- **TO DO**: A faithful copy of each entry below is expected, with the images removed.

- **DATA FOR PROCESSING**:
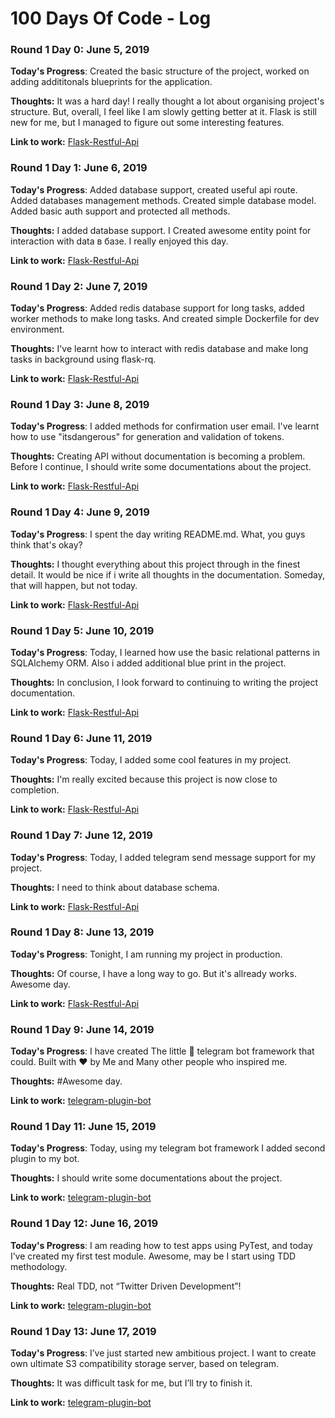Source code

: # 100 Days Of Code - Log

### Round 1 Day 0: June 5, 2019

**Today's Progress**: Created the basic structure of the project, worked on adding addititonals blueprints for the application.

**Thoughts:** It was a hard day!  I really thought a lot about organising project's structure. But, overall, I feel like I am slowly getting better at it. Flask is still new for me, but I managed to figure out some interesting features.

**Link to work:** [Flask-Restful-Api](https://github.com/trssoff/flask-restful-api)

### Round 1 Day 1: June 6, 2019

**Today's Progress**: Added database support, created useful api route. Added databases management methods. Created simple database model. Added basic auth support and protected all methods.

**Thoughts:** I added database support. I Created awesome entity point for interaction with data в базе. I really enjoyed this day.

**Link to work:** [Flask-Restful-Api](https://github.com/trssoff/flask-restful-api)

### Round 1 Day 2: June 7, 2019

**Today's Progress**: Added redis database support for long tasks, added worker methods to make long tasks. And created simple Dockerfile for dev environment.

**Thoughts:** I've learnt how to interact with redis database and make  long tasks in background using flask-rq.

**Link to work:** [Flask-Restful-Api](https://github.com/trssoff/flask-restful-api)

### Round 1 Day 3: June 8, 2019

**Today's Progress**: I added methods for confirmation user email. I've learnt how to use "itsdangerous" for generation and validation of tokens.  

**Thoughts:** Creating API without documentation is becoming a problem. Before I continue, I should write some documentations about the project. 

**Link to work:** [Flask-Restful-Api](https://github.com/trssoff/flask-restful-api)

### Round 1 Day 4: June 9, 2019

**Today's Progress**: I spent the day writing README.md. What, you guys think that's okay?  

**Thoughts:** I thought everything about this project through in the finest detail. It would be nice if i write all thoughts in the documentation. Someday, that will happen, but not today. 

**Link to work:** [Flask-Restful-Api](https://github.com/trssoff/flask-restful-api)

### Round 1 Day 5: June 10, 2019

**Today's Progress**: Today, I learned how use the basic relational patterns in SQLAlchemy ORM. Also i added additional blue print in the project.  

**Thoughts:** In conclusion, I look forward to continuing to writing the project documentation.

**Link to work:** [Flask-Restful-Api](https://github.com/trssoff/flask-restful-api)

### Round 1 Day 6: June 11, 2019

**Today's Progress**: Today, I added some cool features in my project.  

**Thoughts:** I'm really excited because this project is now close to completion.

**Link to work:** [Flask-Restful-Api](https://github.com/trssoff/flask-restful-api)


### Round 1 Day 7: June 12, 2019

**Today's Progress**: Today, I added telegram send message support for my project.  

**Thoughts:** I need to think about database schema.

**Link to work:** [Flask-Restful-Api](https://github.com/trssoff/flask-restful-api)

### Round 1 Day 8: June 13, 2019

**Today's Progress**: Tonight, I am running my project in production. 

**Thoughts:** Of course, I have a long way to go. But it's allready works. Awesome day. 

**Link to work:** [Flask-Restful-Api](https://github.com/trssoff/flask-restful-api)


### Round 1 Day 9: June 14, 2019

**Today's Progress**: I have created The little 🚂 telegram bot framework that could. Built with ❤︎ by Me and Many other people who inspired me. 

**Thoughts:** #Awesome day. 

**Link to work:** [telegram-plugin-bot](https://github.com/trssoff/telegram-plugin-bot)

### Round 1 Day 11: June 15, 2019

**Today's Progress**: Today, using my telegram bot framework I added second plugin to my bot. 

**Thoughts:** I should write some documentations about the project. 

**Link to work:** [telegram-plugin-bot](https://github.com/trssoff/telegram-plugin-bot)


### Round 1 Day 12: June 16, 2019

**Today's Progress**: I am reading how to test apps using PyTest, and today I’ve created my first test module. Awesome, may be I start using TDD methodology. 

**Thoughts:** Real TDD, not “Twitter Driven Development”!

**Link to work:** [telegram-plugin-bot](https://github.com/trssoff/telegram-plugin-bot)

### Round 1 Day 13: June 17, 2019

**Today's Progress**: I’ve just started new ambitious project. I want to create own ultimate S3 compatibility storage server, based on telegram. 

**Thoughts:** It was difficult task for me, but I’ll try to finish it.

**Link to work:** [telegram-plugin-bot](https://github.com/trssoff/tg-s3)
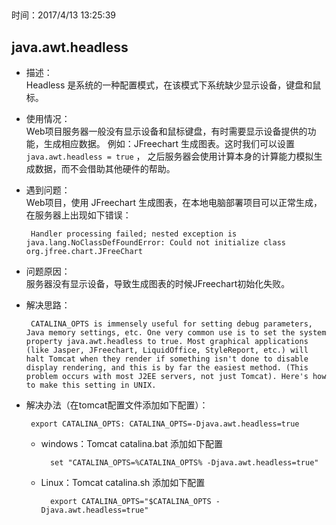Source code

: ##
时间：2017/4/13 13:25:39 

##  java.awt.headless
 * 描述：   
   Headless 是系统的一种配置模式，在该模式下系统缺少显示设备，键盘和鼠标。  
* 使用情况：   
  Web项目服务器一般没有显示设备和鼠标键盘，有时需要显示设备提供的功能，生成相应数据。 例如：JFreechart 生成图表。这时我们可以设置 `java.awt.headless = true` ， 之后服务器会使用计算本身的计算能力模拟生成数据，而不会借助其他硬件的帮助。


 * 遇到问题：  
   Web项目，使用 JFreechart 生成图表，在本地电脑部署项目可以正常生成，在服务器上出现如下错误：


		Handler processing failed; nested exception is java.lang.NoClassDefFoundError: Could not initialize class org.jfree.chart.JFreeChart
 * 问题原因：  
   服务器没有显示设备，导致生成图表的时候JFreechart初始化失败。



 * 解决思路：

		CATALINA_OPTS is immensely useful for setting debug parameters, Java memory settings, etc. One very common use is to set the system property java.awt.headless to true. Most graphical applications (like Jasper, JFreechart, LiquidOffice, StyleReport, etc.) will halt Tomcat when they render if something isn't done to disable display rendering, and this is by far the easiest method. (This problem occurs with most J2EE servers, not just Tomcat). Here's how to make this setting in UNIX.
 * 解决办法（在tomcat配置文件添加如下配置）：

		export CATALINA_OPTS: CATALINA_OPTS=-Djava.awt.headless=true
	* windows：Tomcat catalina.bat 添加如下配置
	
	 		set "CATALINA_OPTS=%CATALINA_OPTS% -Djava.awt.headless=true"
    * Linux：Tomcat catalina.sh 添加如下配置

			export CATALINA_OPTS="$CATALINA_OPTS -Djava.awt.headless=true"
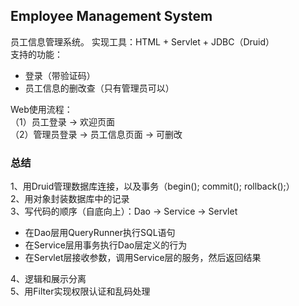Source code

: ## Employee Management System
员工信息管理系统。
实现工具：HTML + Servlet + JDBC（Druid）  
支持的功能：
- 登录（带验证码）
- 员工信息的删改查（只有管理员可以）

Web使用流程：  
（1）员工登录 -> 欢迎页面  
（2）管理员登录 -> 员工信息页面 -> 可删改  

### 总结
1、用Druid管理数据库连接，以及事务（begin(); commit(); rollback();）  
2、用对象封装数据库中的记录  
3、写代码的顺序（自底向上）：Dao -> Service -> Servlet  
- 在Dao层用QueryRunner执行SQL语句  
- 在Service层用事务执行Dao层定义的行为
- 在Servlet层接收参数，调用Service层的服务，然后返回结果

4、逻辑和展示分离  
5、用Filter实现权限认证和乱码处理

- **FINAL ANSWER**:
Source code

: # 100 Days Of Code - Log

### Round 1 Day 0: June 5, 2019

**Today's Progress**: Created the basic structure of the project, worked on adding addititonals blueprints for the application.

**Thoughts:** It was a hard day!  I really thought a lot about organising project's structure. But, overall, I feel like I am slowly getting better at it. Flask is still new for me, but I managed to figure out some interesting features.

**Link to work:** [Flask-Restful-Api](https://github.com/trssoff/flask-restful-api)

### Round 1 Day 1: June 6, 2019

**Today's Progress**: Added database support, created useful api route. Added databases management methods. Created simple database model. Added basic auth support and protected all methods.

**Thoughts:** I added database support. I Created awesome entity point for interaction with data в базе. I really enjoyed this day.

**Link to work:** [Flask-Restful-Api](https://github.com/trssoff/flask-restful-api)

### Round 1 Day 2: June 7, 2019

**Today's Progress**: Added redis database support for long tasks, added worker methods to make long tasks. And created simple Dockerfile for dev environment.

**Thoughts:** I've learnt how to interact with redis database and make  long tasks in background using flask-rq.

**Link to work:** [Flask-Restful-Api](https://github.com/trssoff/flask-restful-api)

### Round 1 Day 3: June 8, 2019

**Today's Progress**: I added methods for confirmation user email. I've learnt how to use "itsdangerous" for generation and validation of tokens.  

**Thoughts:** Creating API without documentation is becoming a problem. Before I continue, I should write some documentations about the project. 

**Link to work:** [Flask-Restful-Api](https://github.com/trssoff/flask-restful-api)

### Round 1 Day 4: June 9, 2019

**Today's Progress**: I spent the day writing README.md. What, you guys think that's okay?  

**Thoughts:** I thought everything about this project through in the finest detail. It would be nice if i write all thoughts in the documentation. Someday, that will happen, but not today. 

**Link to work:** [Flask-Restful-Api](https://github.com/trssoff/flask-restful-api)

### Round 1 Day 5: June 10, 2019

**Today's Progress**: Today, I learned how use the basic relational patterns in SQLAlchemy ORM. Also i added additional blue print in the project.  

**Thoughts:** In conclusion, I look forward to continuing to writing the project documentation.

**Link to work:** [Flask-Restful-Api](https://github.com/trssoff/flask-restful-api)

### Round 1 Day 6: June 11, 2019

**Today's Progress**: Today, I added some cool features in my project.  

**Thoughts:** I'm really excited because this project is now close to completion.

**Link to work:** [Flask-Restful-Api](https://github.com/trssoff/flask-restful-api)


### Round 1 Day 7: June 12, 2019

**Today's Progress**: Today, I added telegram send message support for my project.  

**Thoughts:** I need to think about database schema.

**Link to work:** [Flask-Restful-Api](https://github.com/trssoff/flask-restful-api)

### Round 1 Day 8: June 13, 2019

**Today's Progress**: Tonight, I am running my project in production. 

**Thoughts:** Of course, I have a long way to go. But it's allready works. Awesome day. 

**Link to work:** [Flask-Restful-Api](https://github.com/trssoff/flask-restful-api)


### Round 1 Day 9: June 14, 2019

**Today's Progress**: I have created The little 🚂 telegram bot framework that could. Built with ❤︎ by Me and Many other people who inspired me. 

**Thoughts:** #Awesome day. 

**Link to work:** [telegram-plugin-bot](https://github.com/trssoff/telegram-plugin-bot)

### Round 1 Day 11: June 15, 2019

**Today's Progress**: Today, using my telegram bot framework I added second plugin to my bot. 

**Thoughts:** I should write some documentations about the project. 

**Link to work:** [telegram-plugin-bot](https://github.com/trssoff/telegram-plugin-bot)


### Round 1 Day 12: June 16, 2019

**Today's Progress**: I am reading how to test apps using PyTest, and today I’ve created my first test module. Awesome, may be I start using TDD methodology. 

**Thoughts:** Real TDD, not “Twitter Driven Development”!

**Link to work:** [telegram-plugin-bot](https://github.com/trssoff/telegram-plugin-bot)

### Round 1 Day 13: June 17, 2019

**Today's Progress**: I’ve just started new ambitious project. I want to create own ultimate S3 compatibility storage server, based on telegram. 

**Thoughts:** It was difficult task for me, but I’ll try to finish it.

**Link to work:** [telegram-plugin-bot](https://github.com/trssoff/tg-s3)
Source code

: ##
时间：2017/4/13 13:25:39 

##  java.awt.headless
 * 描述：   
   Headless 是系统的一种配置模式，在该模式下系统缺少显示设备，键盘和鼠标。  
* 使用情况：   
  Web项目服务器一般没有显示设备和鼠标键盘，有时需要显示设备提供的功能，生成相应数据。 例如：JFreechart 生成图表。这时我们可以设置 `java.awt.headless = true` ， 之后服务器会使用计算本身的计算能力模拟生成数据，而不会借助其他硬件的帮助。


 * 遇到问题：  
   Web项目，使用 JFreechart 生成图表，在本地电脑部署项目可以正常生成，在服务器上出现如下错误：


		Handler processing failed; nested exception is java.lang.NoClassDefFoundError: Could not initialize class org.jfree.chart.JFreeChart
 * 问题原因：  
   服务器没有显示设备，导致生成图表的时候JFreechart初始化失败。



 * 解决思路：

		CATALINA_OPTS is immensely useful for setting debug parameters, Java memory settings, etc. One very common use is to set the system property java.awt.headless to true. Most graphical applications (like Jasper, JFreechart, LiquidOffice, StyleReport, etc.) will halt Tomcat when they render if something isn't done to disable display rendering, and this is by far the easiest method. (This problem occurs with most J2EE servers, not just Tomcat). Here's how to make this setting in UNIX.
 * 解决办法（在tomcat配置文件添加如下配置）：

		export CATALINA_OPTS: CATALINA_OPTS=-Djava.awt.headless=true
	* windows：Tomcat catalina.bat 添加如下配置
	
	 		set "CATALINA_OPTS=%CATALINA_OPTS% -Djava.awt.headless=true"
    * Linux：Tomcat catalina.sh 添加如下配置

			export CATALINA_OPTS="$CATALINA_OPTS -Djava.awt.headless=true"
Source code

: ## Employee Management System
员工信息管理系统。
实现工具：HTML + Servlet + JDBC（Druid）  
支持的功能：
- 登录（带验证码）
- 员工信息的删改查（只有管理员可以）

Web使用流程：  
（1）员工登录 -> 欢迎页面  
（2）管理员登录 -> 员工信息页面 -> 可删改  

### 总结
1、用Druid管理数据库连接，以及事务（begin(); commit(); rollback();）  
2、用对象封装数据库中的记录  
3、写代码的顺序（自底向上）：Dao -> Service -> Servlet  
- 在Dao层用QueryRunner执行SQL语句  
- 在Service层用事务执行Dao层定义的行为
- 在Servlet层接收参数，调用Service层的服务，然后返回结果

4、逻辑和展示分离  
5、用Filter实现权限认证和乱码处理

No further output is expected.